Goal of the exercise
Among the records below, determine how many lines have the word "which" in them; output only the number.

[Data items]
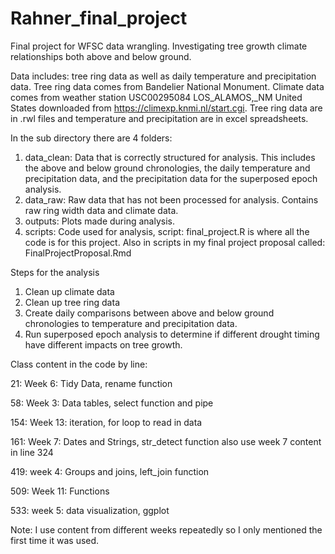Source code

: # Rahner_final_project

Final project for WFSC data wrangling. Investigating tree growth climate relationships both above and below ground.

Data includes: tree ring data as well as daily temperature and precipitation data. Tree ring data comes from Bandelier National Monument. Climate data comes from weather station USC00295084 LOS_ALAMOS,\_NM United States downloaded from <https://climexp.knmi.nl/start.cgi>. Tree ring data are in .rwl files and temperature and precipitation are in excel spreadsheets.

In the sub directory there are 4 folders:

1.  data_clean: Data that is correctly structured for analysis. This includes the above and below ground chronologies, the daily temperature and precipitation data, and the precipitation data for the superposed epoch analysis.
2.  data_raw: Raw data that has not been processed for analysis. Contains raw ring width data and climate data.
3.  outputs: Plots made during analysis.
4.  scripts: Code used for analysis, script: final_project.R is where all the code is for this project. Also in scripts in my final project proposal called: FinalProjectProposal.Rmd

Steps for the analysis

1.  Clean up climate data
2.  Clean up tree ring data
3.  Create daily comparisons between above and below ground chronologies to temperature and precipitation data.
4.  Run superposed epoch analysis to determine if different drought timing have different impacts on tree growth.

Class content in the code by line:

21: Week 6: Tidy Data, rename function

58: Week 3: Data tables, select function and pipe

154: Week 13: iteration, for loop to read in data

161: Week 7: Dates and Strings, str_detect function also use week 7 content in line 324

419: week 4: Groups and joins, left_join function

509: Week 11: Functions

533: week 5: data visualization, ggplot

Note: I use content from different weeks repeatedly so I only mentioned the first time it was used.
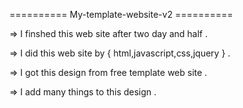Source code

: ========== My-template-website-v2 ==========

=> I finshed this web site after two day and half .

=> I did this web site by { html,javascript,css,jquery } .

=> I got this design from free template web site .

=> I add many things to this design .
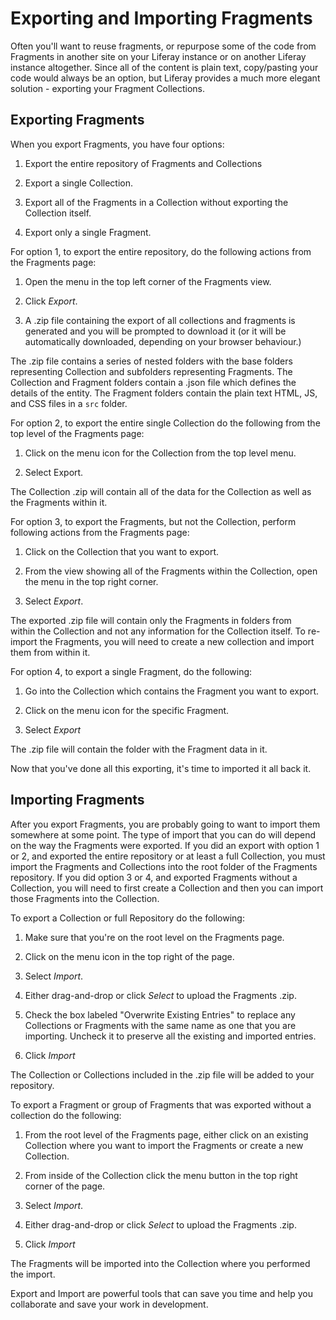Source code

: # Exporting and Importing Fragments [](id=exporting-and-importing-fragments)

Often you'll want to reuse fragments, or repurpose some of the code from 
Fragments in another site on your Liferay instance or on another Liferay 
instance altogether. Since all of the content is plain text, copy/pasting your 
code would always be an option, but Liferay provides a much more elegant 
solution - exporting your Fragment Collections.

## Exporting Fragments [](id=exporting-fragments)

When you export Fragments, you have four options:

1.  Export the entire repository of Fragments and Collections

2.  Export a single Collection.

3.  Export all of the Fragments in a Collection without exporting the 
    Collection itself.
    
4.  Export only a single Fragment.

For option 1, to export the entire repository, do the following actions from the Fragments page:

1.  Open the menu in the top left corner of the Fragments view.

2.  Click *Export*.

3.  A .zip file containing the export of all collections and fragments is 
    generated and you will be prompted to download it (or it will be 
    automatically downloaded, depending on your browser behaviour.)

The .zip file contains a series of nested folders with the base folders 
representing Collection and subfolders representing Fragments. The Collection 
and Fragment folders contain a .json file which defines the details of the 
entity. The Fragment folders contain the plain text HTML, JS, and CSS files in 
a `src` folder. 

For option 2, to export the entire single Collection do the following from the 
top level of the Fragments page:

1.  Click on the menu icon for the Collection from the top level menu.

2.  Select Export.

The Collection .zip will contain all of the data for the Collection as well as
the Fragments within it.

For option 3, to export the Fragments, but not the Collection, perform 
following actions from the Fragments page:

1.  Click on the Collection that you want to export.

2.  From the view showing all of the Fragments within the Collection, open the
    menu in the top right corner.
    
3.  Select *Export*.

The exported .zip file will contain only the Fragments in folders from  
within the Collection and not any information for the Collection itself. To 
re-import the Fragments, you will need to create a new collection and import
them from within it.

For option 4, to export a single Fragment, do the following:

1.  Go into the Collection which contains the Fragment you want to export.

2.  Click on the menu icon for the specific Fragment.

3.  Select *Export*

The .zip file will contain the folder with the Fragment data in it.

Now that you've done all this exporting, it's time to imported it all back it.

## Importing Fragments [](id=importing-fragments)

After you export Fragments, you are probably going to want to import them 
somewhere at some point. The type of import that you can do will depend on the
way the Fragments were exported. If you did an export with option 1 or 2, and 
exported the entire repository or at least a full Collection, you must import 
the Fragments and Collections into the root folder of the Fragments repository. 
If you did option 3 or 4, and exported Fragments without a Collection, you will 
need to first create a Collection and then you can import those Fragments into 
the Collection.

To export a Collection or full Repository do the following:

1.  Make sure that you're on the root level on the Fragments page.

2.  Click on the menu icon in the top right of the page.

3.  Select *Import*.

4.  Either drag-and-drop or click *Select* to upload the Fragments .zip.

5.  Check the box labeled "Overwrite Existing Entries" to replace any 
    Collections or Fragments with the same name as one that you are importing. 
    Uncheck it to preserve all the existing and imported entries.

6.  Click *Import*

The Collection or Collections included in the .zip file will be added to your 
repository.

To export a Fragment or group of Fragments that was exported without a 
collection do the following:

1.  From the root level of the Fragments page, either click on an existing
    Collection where you want to import the Fragments or create a new 
    Collection.
    
2.  From inside of the Collection click the menu button in the top right corner
    of the page.
    
3.  Select *Import*.

4.  Either drag-and-drop or click *Select* to upload the Fragments .zip.

5.  Click *Import*

The Fragments will be imported into the Collection where you performed the 
import.

Export and Import are powerful tools that can save you time and help you collaborate and save your work in development.
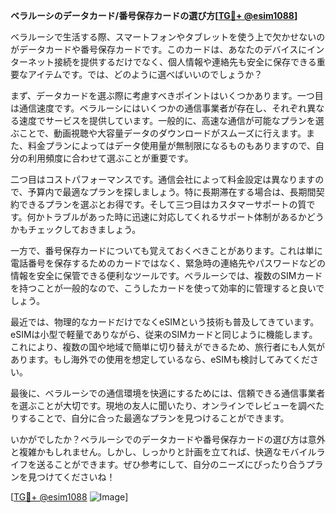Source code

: **ベラルーシのデータカード/番号保存カードの選び方[[TG💪+ @esim1088](https://t.me/s/esim1088)]**

ベラルーシで生活する際、スマートフォンやタブレットを使う上で欠かせないのがデータカードや番号保存カードです。このカードは、あなたのデバイスにインターネット接続を提供するだけでなく、個人情報や連絡先も安全に保存できる重要なアイテムです。では、どのように選べばいいのでしょうか？

まず、データカードを選ぶ際に考慮すべきポイントはいくつかあります。一つ目は通信速度です。ベラルーシにはいくつかの通信事業者が存在し、それぞれ異なる速度でサービスを提供しています。一般的に、高速な通信が可能なプランを選ぶことで、動画視聴や大容量データのダウンロードがスムーズに行えます。また、料金プランによってはデータ使用量が無制限になるものもありますので、自分の利用頻度に合わせて選ぶことが重要です。

二つ目はコストパフォーマンスです。通信会社によって料金設定は異なりますので、予算内で最適なプランを探しましょう。特に長期滞在する場合は、長期間契約できるプランを選ぶとお得です。そして三つ目はカスタマーサポートの質です。何かトラブルがあった時に迅速に対応してくれるサポート体制があるかどうかもチェックしておきましょう。

一方で、番号保存カードについても覚えておくべきことがあります。これは単に電話番号を保存するためのカードではなく、緊急時の連絡先やパスワードなどの情報を安全に保管できる便利なツールです。ベラルーシでは、複数のSIMカードを持つことが一般的なので、こうしたカードを使って効率的に管理すると良いでしょう。

最近では、物理的なカードだけでなくeSIMという技術も普及してきています。eSIMは小型で軽量でありながら、従来のSIMカードと同じように機能します。これにより、複数の国や地域で簡単に切り替えができるため、旅行者にも人気があります。もし海外での使用を想定しているなら、eSIMも検討してみてください。

最後に、ベラルーシでの通信環境を快適にするためには、信頼できる通信事業者を選ぶことが大切です。現地の友人に聞いたり、オンラインでレビューを調べたりすることで、自分に合った最適なプランを見つけることができます。

いかがでしたか？ベラルーシでのデータカードや番号保存カードの選び方は意外と複雑かもしれません。しかし、しっかりと計画を立てれば、快適なモバイルライフを送ることができます。ぜひ参考にして、自分のニーズにぴったり合うプランを見つけてくださいね！

[[TG💪+ @esim1088](https://t.me/s/esim1088) ![Image](https://i.postimg.cc/Y0z9fWf4/image.png)]
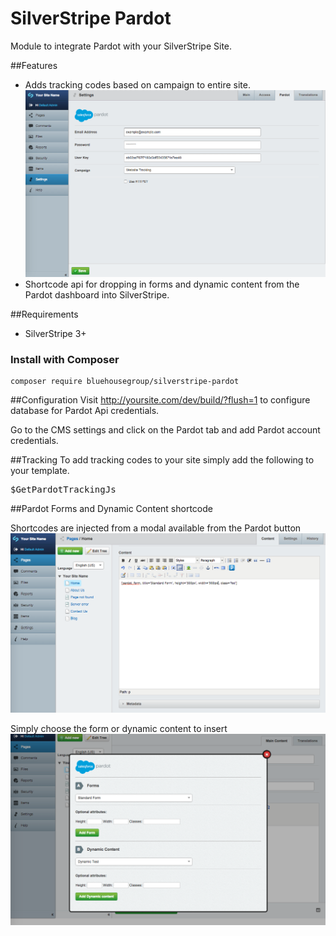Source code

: SilverStripe Pardot
=====================
Module to integrate Pardot with your SilverStripe Site.

##Features
* Adds tracking codes based on campaign to entire site.
![Screenshot](https://github.com/bluehousegroup/silverstripe-pardot/blob/master/SilverStripePardotScreenShot1.png)
* Shortcode api for dropping in forms and dynamic content from the Pardot dashboard into SilverStripe.

##Requirements
* SilverStripe 3+

### Install with Composer  
	composer require bluehousegroup/silverstripe-pardot

##Configuration
Visit http://yoursite.com/dev/build/?flush=1 to configure database for Pardot Api credentials.

Go to the CMS settings and click on the Pardot tab and add Pardot account credentials.

##Tracking
To add tracking codes to your site simply add the following to your template. 
<pre>$GetPardotTrackingJs</pre>

##Pardot Forms and Dynamic Content shortcode

Shortcodes are injected from a modal available from the Pardot button
![Screenshot](https://github.com/bluehousegroup/silverstripe-pardot/blob/master/SilverStripePardotScreenShot3.png)

Simply choose the form or dynamic content to insert
![Screenshot](https://github.com/bluehousegroup/silverstripe-pardot/blob/master/SilverStripePardotScreenShot2.png)
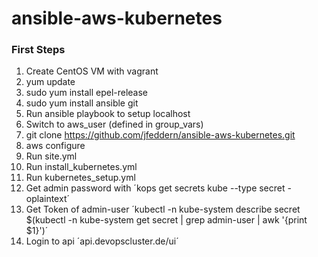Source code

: # ansible-aws-kubernetes

### First Steps

1. Create CentOS VM with vagrant
2. yum update
3. sudo yum install epel-release
4. sudo yum install ansible git
5. Run ansible playbook to setup localhost
6. Switch to aws_user (defined in group_vars)
7. git clone https://github.com/jfeddern/ansible-aws-kubernetes.git
8. aws configure
9. Run site.yml
10. Run install_kubernetes.yml
11. Run kubernetes_setup.yml
12. Get admin password with ´kops get secrets kube --type secret -oplaintext´
13. Get Token of admin-user ´kubectl -n kube-system describe secret $(kubectl -n kube-system get secret | grep admin-user | awk '{print $1}')´
14. Login to api ´api.devopscluster.de/ui´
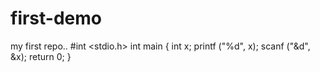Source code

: # first-demo
my first repo.. 
#int <stdio.h>
int main {
int x;
printf ("%d", x);
scanf ("&d", &x);
return 0;
}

Answer area
2